» Prompt
Search the records below for the word "predicted". Copy each line where it occurs.

Plain-text document sources:
- - -
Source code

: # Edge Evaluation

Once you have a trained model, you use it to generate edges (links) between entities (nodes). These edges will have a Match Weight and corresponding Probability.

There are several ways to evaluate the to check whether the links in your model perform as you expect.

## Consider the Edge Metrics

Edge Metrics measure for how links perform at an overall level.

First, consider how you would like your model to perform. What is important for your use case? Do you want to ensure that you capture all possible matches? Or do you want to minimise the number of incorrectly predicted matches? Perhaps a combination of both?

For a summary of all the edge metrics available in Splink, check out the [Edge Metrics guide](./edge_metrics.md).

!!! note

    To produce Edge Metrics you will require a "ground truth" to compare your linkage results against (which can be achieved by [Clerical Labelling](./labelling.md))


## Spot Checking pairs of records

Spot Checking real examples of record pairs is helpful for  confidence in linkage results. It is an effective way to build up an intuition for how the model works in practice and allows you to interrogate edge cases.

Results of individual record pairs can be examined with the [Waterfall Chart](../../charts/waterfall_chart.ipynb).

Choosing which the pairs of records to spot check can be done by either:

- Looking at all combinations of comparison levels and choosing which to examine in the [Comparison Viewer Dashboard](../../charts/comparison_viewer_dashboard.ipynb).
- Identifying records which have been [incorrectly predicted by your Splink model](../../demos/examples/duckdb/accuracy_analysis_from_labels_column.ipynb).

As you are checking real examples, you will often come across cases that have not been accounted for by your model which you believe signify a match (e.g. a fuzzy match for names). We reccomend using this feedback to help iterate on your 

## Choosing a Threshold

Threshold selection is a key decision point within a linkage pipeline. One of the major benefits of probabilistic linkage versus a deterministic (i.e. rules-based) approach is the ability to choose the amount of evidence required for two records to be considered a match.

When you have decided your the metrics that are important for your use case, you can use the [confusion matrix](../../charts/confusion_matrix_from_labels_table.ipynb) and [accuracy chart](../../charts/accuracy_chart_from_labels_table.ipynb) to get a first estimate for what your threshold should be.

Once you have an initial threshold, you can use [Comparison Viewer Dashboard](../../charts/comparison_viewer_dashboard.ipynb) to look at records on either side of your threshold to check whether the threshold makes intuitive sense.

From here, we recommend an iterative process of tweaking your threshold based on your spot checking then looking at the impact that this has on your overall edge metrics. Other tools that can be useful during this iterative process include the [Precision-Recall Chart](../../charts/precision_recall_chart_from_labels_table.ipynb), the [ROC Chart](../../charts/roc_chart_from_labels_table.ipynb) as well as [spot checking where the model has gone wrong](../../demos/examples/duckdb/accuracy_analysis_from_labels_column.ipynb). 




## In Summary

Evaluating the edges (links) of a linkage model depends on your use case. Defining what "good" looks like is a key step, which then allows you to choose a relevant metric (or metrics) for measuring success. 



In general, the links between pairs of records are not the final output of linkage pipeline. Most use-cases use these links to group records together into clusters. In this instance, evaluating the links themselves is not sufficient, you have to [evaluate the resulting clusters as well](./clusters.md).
- - -
» Result for this exercise
First, consider how you would like your model to perform. What is important for your use case? Do you want to ensure that you capture all possible matches? Or do you want to minimise the number of incorrectly predicted matches? Perhaps a combination of both?
- Identifying records which have been [incorrectly predicted by your Splink model](../../demos/examples/duckdb/accuracy_analysis_from_labels_column.ipynb).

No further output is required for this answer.